The Yarra Footbridge
Abram Louis Buvelot
Details
- Artist
- Abram Louis Buvelot
- Title
- The Yarra Footbridge
- Year
- 1866
- Medium
- oil on canvas
- Size
- 25 x 35 cm
Provenance
unknown
Fine Australian Paintings, Drawings and Watercolours, Sotheby's Australia, Melbourne, 29 May 1984, cat. no. 24 as The Botanic Gardens Melbourne
Peter Yunghanns, Melbourne
Lauraine Diggins Fine Art, Melbourne, 1997
private collection, Queensland
Exhibited
Annual Collectors’ Exhibition 1997, Lauraine Diggins Fine Art, Melbourne, 1997, cat. no. 1
Further Information
Buvelot has been called ‘the father of Australian landscape painting’, in part due to his tendency to paint en plein air and to depict the Australian landscape more as it appeared rather than restyled through European eyes. His drawings in particular are intimate portraits of the landscape. Importantly, his influence as a teacher and model for younger artists such as Frederick McCubbin, Tom Roberts, Arthur Streeton, Charles Conder and John Ford Paterson amongst others, lays claim to his paternal significance.

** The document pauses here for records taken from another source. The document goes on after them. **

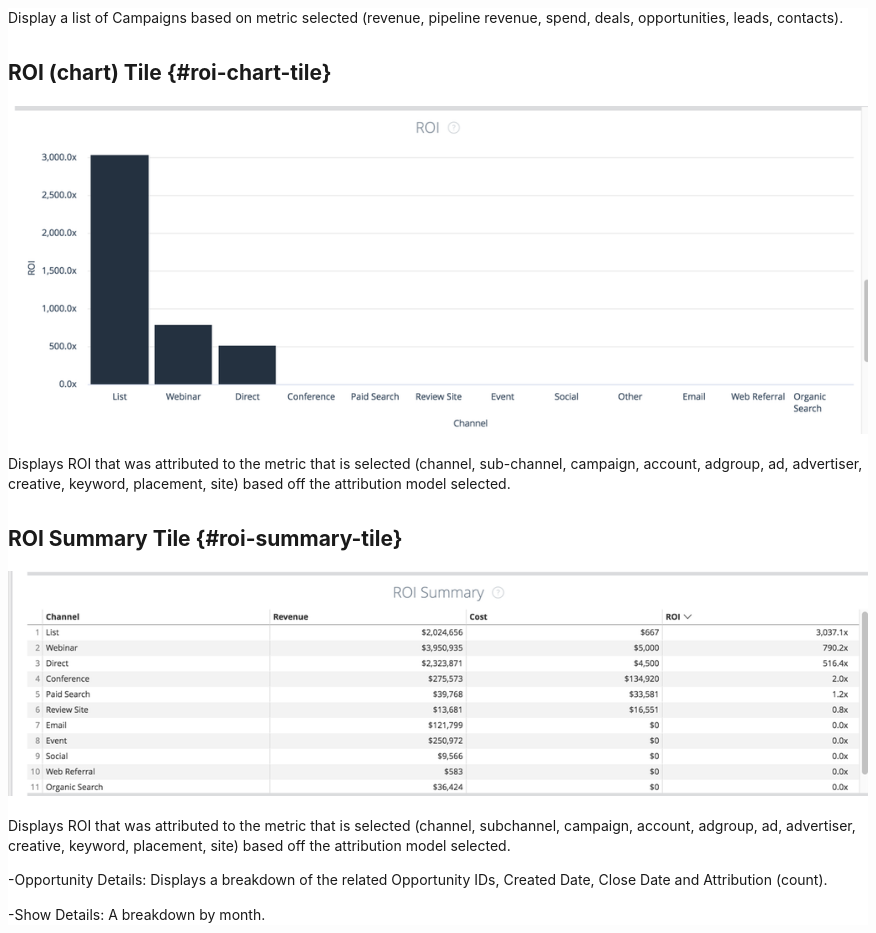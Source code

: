 Display a list of Campaigns based on metric selected (revenue, pipeline revenue, spend, deals, opportunities, leads, contacts).

## ROI (chart) Tile {#roi-chart-tile}

![](assets/twelve.png)

Displays ROI that was attributed to the metric that is selected (channel, sub-channel, campaign, account, adgroup, ad, advertiser, creative, keyword, placement, site) based off the attribution model selected.

## ROI Summary Tile {#roi-summary-tile}

![](assets/thirteen.png)

Displays ROI that was attributed to the metric that is selected (channel, subchannel, campaign, account, adgroup, ad, advertiser, creative, keyword, placement, site) based off the attribution model selected.

-Opportunity Details: Displays a breakdown of the related Opportunity IDs, Created Date, Close Date and Attribution (count).

-Show Details: A breakdown by month.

In The Yarra Footbridge, Buvelot depicts the bustling activities around the Yarra Footbridge, connecting the emerging city with the Botanical Gardens. Buvelot’s scene is inhabited with picnic makers, rowers, pedestrians leisurely promenading over the bridge, cattle drinking from the river and the punt service, giving the name Punt Road to the track leading downhill to the river.
The Yarra Footbridge was located somewhere near the present Morell Bridge. It was severely damaged by a series of floods and was replaced around 1866 by an iron girder bridge.